== TASK DATA ==

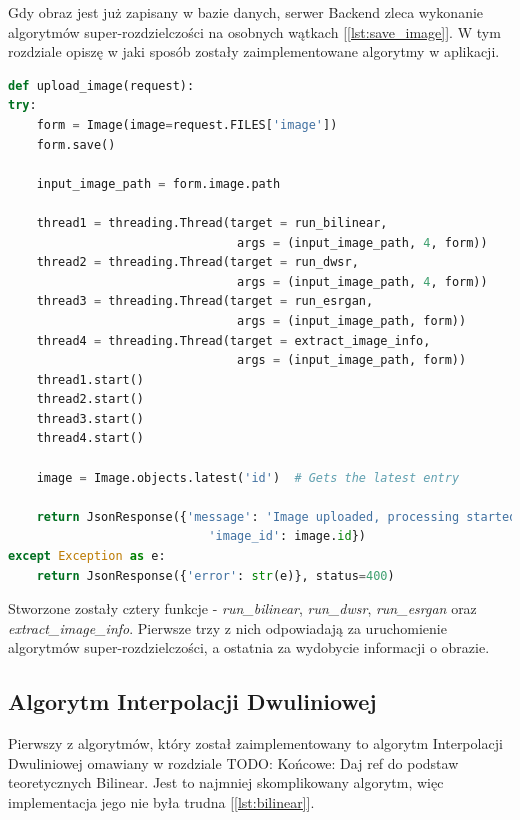 Gdy obraz jest już zapisany w bazie danych, serwer Backend zleca wykonanie algorytmów super-rozdzielczości na osobnych wątkach [\ref{lst:save_image}]. W tym rozdziale opiszę w jaki sposób zostały zaimplementowane algorytmy w aplikacji.

\begin{lstlisting}[language=Python, caption=Obsługa zapisu i przetwarzania obrazów., label={lst:save_image}]
def upload_image(request):
try:
    form = Image(image=request.FILES['image'])
    form.save()

    input_image_path = form.image.path
    
    thread1 = threading.Thread(target = run_bilinear, 
                                args = (input_image_path, 4, form))
    thread2 = threading.Thread(target = run_dwsr, 
                                args = (input_image_path, 4, form))
    thread3 = threading.Thread(target = run_esrgan, 
                                args = (input_image_path, form))
    thread4 = threading.Thread(target = extract_image_info, 
                                args = (input_image_path, form))
    thread1.start()
    thread2.start()
    thread3.start()
    thread4.start()

    image = Image.objects.latest('id')  # Gets the latest entry

    return JsonResponse({'message': 'Image uploaded, processing started', 
                            'image_id': image.id})
except Exception as e:
    return JsonResponse({'error': str(e)}, status=400)
\end{lstlisting}

Stworzone zostały cztery funkcje - \textit{run\_bilinear}, \textit{run\_dwsr}, \textit{run\_esrgan} oraz\\ \textit{extract\_image\_info}. Pierwsze trzy z nich odpowiadają za uruchomienie algorytmów super-rozdzielczości, a ostatnia za wydobycie informacji o obrazie.




\subsection*{Algorytm Interpolacji Dwuliniowej}

Pierwszy z algorytmów, który został zaimplementowany to algorytm Interpolacji Dwuliniowej omawiany w rozdziale
TODO: Końcowe: Daj ref do podstaw teoretycznych Bilinear.
Jest to najmniej skomplikowany algorytm, więc implementacja jego nie była trudna [\ref{lst:bilinear}].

===

Print out all the material above exactly as it appears, omitting the images.

**EXERCISE RESPONSE:**
 Gdy obraz jest już zapisany w bazie danych, serwer Backend zleca wykonanie algorytmów super-rozdzielczości na osobnych wątkach [\ref{lst:save_image}]. W tym rozdziale opiszę w jaki sposób zostały zaimplementowane algorytmy w aplikacji.

\begin{lstlisting}[language=Python, caption=Obsługa zapisu i przetwarzania obrazów., label={lst:save_image}]
def upload_image(request):
try:
    form = Image(image=request.FILES['image'])
    form.save()

    input_image_path = form.image.path
    
    thread1 = threading.Thread(target = run_bilinear, 
                                args = (input_image_path, 4, form))
    thread2 = threading.Thread(target = run_dwsr, 
                                args = (input_image_path, 4, form))
    thread3 = threading.Thread(target = run_esrgan, 
                                args = (input_image_path, form))
    thread4 = threading.Thread(target = extract_image_info, 
                                args = (input_image_path, form))
    thread1.start()
    thread2.start()
    thread3.start()
    thread4.start()

    image = Image.objects.latest('id')  # Gets the latest entry

    return JsonResponse({'message': 'Image uploaded, processing started', 
                            'image_id': image.id})
except Exception as e:
    return JsonResponse({'error': str(e)}, status=400)
\end{lstlisting}

Stworzone zostały cztery funkcje - \textit{run\_bilinear}, \textit{run\_dwsr}, \textit{run\_esrgan} oraz\\ \textit{extract\_image\_info}. Pierwsze trzy z nich odpowiadają za uruchomienie algorytmów super-rozdzielczości, a ostatnia za wydobycie informacji o obrazie.




\subsection*{Algorytm Interpolacji Dwuliniowej}

Pierwszy z algorytmów, który został zaimplementowany to algorytm Interpolacji Dwuliniowej omawiany w rozdziale
TODO: Końcowe: Daj ref do podstaw teoretycznych Bilinear.
Jest to najmniej skomplikowany algorytm, więc implementacja jego nie była trudna [\ref{lst:bilinear}].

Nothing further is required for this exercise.